**What needs to be done:**
Some lines in the entries contain the word "dinamičko". Copy all of them.

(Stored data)
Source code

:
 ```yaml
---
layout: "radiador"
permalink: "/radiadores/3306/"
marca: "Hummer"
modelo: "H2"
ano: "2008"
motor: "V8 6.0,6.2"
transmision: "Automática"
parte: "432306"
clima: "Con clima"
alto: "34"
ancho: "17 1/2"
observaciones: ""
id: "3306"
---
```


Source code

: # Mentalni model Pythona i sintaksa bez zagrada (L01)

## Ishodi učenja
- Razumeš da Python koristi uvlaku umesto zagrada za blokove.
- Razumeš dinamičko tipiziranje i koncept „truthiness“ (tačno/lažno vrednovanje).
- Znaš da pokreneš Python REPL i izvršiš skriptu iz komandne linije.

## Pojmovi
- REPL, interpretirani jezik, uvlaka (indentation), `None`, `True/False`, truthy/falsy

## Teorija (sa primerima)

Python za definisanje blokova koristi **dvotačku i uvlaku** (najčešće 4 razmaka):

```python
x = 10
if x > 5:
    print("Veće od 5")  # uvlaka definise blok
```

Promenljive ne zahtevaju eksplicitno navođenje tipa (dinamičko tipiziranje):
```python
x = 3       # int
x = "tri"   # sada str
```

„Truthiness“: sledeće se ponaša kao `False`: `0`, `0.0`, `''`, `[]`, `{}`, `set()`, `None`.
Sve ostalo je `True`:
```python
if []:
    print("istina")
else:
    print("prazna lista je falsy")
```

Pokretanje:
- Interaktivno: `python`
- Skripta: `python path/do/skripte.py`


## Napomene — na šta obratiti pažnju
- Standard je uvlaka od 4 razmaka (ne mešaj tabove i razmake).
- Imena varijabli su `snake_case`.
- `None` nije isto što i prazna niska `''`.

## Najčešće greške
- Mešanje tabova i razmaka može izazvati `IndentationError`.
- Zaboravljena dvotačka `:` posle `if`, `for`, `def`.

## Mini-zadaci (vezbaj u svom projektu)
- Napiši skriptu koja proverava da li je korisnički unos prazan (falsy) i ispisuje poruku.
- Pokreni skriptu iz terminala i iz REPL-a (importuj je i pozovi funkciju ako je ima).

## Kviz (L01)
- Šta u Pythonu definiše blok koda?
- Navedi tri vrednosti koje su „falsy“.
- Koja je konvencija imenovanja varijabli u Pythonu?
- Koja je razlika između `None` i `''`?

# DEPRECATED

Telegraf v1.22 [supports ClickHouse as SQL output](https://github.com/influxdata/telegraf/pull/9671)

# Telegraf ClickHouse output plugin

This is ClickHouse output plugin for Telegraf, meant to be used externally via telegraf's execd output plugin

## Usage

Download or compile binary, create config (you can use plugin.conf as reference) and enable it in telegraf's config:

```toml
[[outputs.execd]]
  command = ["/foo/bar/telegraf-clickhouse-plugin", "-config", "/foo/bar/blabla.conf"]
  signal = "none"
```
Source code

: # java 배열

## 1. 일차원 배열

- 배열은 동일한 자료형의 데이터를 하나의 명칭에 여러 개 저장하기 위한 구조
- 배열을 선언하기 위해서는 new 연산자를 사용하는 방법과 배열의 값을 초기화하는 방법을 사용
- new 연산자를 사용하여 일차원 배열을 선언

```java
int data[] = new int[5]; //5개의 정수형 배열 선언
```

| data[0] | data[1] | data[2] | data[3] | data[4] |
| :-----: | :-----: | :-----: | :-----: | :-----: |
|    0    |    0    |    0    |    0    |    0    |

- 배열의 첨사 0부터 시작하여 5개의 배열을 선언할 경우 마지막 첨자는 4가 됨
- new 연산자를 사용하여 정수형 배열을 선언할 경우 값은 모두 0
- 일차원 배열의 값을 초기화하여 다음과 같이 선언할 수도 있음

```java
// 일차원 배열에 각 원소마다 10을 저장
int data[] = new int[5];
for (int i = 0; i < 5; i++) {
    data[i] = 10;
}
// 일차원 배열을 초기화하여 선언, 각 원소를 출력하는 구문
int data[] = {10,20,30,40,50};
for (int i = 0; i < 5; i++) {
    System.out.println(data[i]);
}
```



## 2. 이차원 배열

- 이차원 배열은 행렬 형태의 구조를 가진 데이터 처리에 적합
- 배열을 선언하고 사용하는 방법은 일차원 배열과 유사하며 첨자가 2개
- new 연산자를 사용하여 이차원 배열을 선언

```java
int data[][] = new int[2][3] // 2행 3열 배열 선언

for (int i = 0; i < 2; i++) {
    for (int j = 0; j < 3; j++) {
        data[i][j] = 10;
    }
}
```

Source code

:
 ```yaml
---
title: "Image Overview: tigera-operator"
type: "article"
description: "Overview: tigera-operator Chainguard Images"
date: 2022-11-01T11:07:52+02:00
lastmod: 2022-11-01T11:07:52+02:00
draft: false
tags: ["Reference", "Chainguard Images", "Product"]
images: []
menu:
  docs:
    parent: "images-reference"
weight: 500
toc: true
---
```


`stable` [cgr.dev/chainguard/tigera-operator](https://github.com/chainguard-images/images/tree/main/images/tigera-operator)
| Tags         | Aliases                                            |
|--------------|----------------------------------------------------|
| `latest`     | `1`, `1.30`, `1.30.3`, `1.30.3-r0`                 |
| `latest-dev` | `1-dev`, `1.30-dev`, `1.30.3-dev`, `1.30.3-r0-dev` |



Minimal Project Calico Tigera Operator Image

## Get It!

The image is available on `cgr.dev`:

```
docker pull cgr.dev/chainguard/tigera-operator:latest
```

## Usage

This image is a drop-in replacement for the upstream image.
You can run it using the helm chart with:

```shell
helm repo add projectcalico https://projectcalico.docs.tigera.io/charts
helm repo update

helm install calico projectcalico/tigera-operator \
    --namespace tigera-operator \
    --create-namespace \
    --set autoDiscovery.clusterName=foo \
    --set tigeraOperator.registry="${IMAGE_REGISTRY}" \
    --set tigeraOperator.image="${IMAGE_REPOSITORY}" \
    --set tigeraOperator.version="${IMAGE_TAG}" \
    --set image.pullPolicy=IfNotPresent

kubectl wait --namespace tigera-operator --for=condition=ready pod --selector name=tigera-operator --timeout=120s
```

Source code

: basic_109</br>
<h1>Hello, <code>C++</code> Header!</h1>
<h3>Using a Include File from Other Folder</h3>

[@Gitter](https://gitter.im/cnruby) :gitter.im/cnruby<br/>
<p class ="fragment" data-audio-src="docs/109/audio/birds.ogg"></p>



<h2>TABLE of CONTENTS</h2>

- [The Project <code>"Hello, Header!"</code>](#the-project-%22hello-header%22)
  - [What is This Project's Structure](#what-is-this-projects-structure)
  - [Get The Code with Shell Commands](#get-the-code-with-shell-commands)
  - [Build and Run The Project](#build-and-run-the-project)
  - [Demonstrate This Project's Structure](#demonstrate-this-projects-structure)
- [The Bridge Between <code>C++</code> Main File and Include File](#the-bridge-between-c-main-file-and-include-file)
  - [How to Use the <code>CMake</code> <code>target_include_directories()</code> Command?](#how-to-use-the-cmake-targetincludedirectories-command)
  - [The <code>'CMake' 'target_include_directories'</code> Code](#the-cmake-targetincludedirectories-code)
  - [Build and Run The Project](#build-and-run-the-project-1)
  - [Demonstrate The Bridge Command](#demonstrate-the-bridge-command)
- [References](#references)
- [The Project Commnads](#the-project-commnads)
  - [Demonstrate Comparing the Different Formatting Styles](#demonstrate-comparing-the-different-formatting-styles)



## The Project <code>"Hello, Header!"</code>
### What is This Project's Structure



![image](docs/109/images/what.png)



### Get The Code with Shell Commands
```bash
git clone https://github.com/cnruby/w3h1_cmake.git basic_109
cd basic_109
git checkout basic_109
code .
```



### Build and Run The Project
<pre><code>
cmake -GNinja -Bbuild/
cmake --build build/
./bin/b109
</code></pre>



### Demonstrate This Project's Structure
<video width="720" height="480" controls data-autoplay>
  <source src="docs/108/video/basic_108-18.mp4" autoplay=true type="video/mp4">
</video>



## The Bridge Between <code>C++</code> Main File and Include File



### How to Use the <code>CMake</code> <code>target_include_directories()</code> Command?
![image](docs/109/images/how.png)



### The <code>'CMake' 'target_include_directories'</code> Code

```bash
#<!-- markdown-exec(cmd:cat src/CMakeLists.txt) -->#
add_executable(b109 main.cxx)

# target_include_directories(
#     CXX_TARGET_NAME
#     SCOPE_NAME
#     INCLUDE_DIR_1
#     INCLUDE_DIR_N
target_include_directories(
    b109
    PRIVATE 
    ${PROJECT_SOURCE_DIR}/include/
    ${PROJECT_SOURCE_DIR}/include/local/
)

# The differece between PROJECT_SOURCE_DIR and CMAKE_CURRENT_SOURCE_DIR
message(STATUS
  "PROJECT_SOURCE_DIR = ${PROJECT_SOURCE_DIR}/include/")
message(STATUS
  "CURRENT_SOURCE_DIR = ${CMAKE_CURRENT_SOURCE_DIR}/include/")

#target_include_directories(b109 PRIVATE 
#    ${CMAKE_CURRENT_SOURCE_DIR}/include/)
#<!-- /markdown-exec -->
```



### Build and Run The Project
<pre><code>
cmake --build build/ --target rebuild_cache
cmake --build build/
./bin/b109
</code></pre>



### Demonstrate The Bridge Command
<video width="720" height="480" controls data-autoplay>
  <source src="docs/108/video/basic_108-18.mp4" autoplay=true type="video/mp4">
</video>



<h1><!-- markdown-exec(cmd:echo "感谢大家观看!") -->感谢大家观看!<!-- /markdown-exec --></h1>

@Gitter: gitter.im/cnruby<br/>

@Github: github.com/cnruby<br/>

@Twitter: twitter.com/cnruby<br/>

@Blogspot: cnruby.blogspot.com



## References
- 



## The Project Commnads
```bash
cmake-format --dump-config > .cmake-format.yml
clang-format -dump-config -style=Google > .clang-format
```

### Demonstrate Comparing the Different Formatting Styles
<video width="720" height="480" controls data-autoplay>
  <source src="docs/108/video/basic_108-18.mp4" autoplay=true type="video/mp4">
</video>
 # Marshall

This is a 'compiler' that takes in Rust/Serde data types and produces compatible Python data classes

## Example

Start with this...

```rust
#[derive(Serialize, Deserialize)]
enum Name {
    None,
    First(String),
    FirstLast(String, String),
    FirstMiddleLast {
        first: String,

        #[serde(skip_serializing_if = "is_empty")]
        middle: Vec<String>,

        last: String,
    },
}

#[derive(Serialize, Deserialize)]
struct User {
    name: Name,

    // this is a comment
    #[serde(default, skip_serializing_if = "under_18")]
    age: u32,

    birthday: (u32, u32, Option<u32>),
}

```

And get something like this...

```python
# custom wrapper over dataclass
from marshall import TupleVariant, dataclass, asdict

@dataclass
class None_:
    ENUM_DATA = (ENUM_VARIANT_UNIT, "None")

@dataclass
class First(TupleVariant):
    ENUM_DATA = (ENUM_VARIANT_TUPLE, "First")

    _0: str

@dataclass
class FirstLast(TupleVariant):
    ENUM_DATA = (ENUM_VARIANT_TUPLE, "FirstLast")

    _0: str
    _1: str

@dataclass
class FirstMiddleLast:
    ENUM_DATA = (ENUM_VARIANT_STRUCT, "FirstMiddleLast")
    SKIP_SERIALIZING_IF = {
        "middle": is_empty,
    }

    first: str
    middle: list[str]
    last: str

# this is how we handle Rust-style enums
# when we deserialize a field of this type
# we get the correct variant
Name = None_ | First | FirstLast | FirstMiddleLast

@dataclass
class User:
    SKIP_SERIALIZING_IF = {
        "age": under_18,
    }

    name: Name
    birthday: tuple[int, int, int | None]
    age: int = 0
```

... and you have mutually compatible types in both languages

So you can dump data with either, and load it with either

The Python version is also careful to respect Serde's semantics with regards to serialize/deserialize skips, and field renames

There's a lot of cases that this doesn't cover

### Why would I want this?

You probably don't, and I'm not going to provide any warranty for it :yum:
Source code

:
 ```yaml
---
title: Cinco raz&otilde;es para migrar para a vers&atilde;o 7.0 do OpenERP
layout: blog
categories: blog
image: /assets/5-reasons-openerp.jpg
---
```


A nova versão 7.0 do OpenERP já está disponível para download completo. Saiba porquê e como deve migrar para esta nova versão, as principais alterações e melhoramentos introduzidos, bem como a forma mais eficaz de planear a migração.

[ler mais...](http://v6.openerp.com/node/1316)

**Solved problem:**
- Razumeš dinamičko tipiziranje i koncept „truthiness“ (tačno/lažno vrednovanje).
Promenljive ne zahtevaju eksplicitno navođenje tipa (dinamičko tipiziranje):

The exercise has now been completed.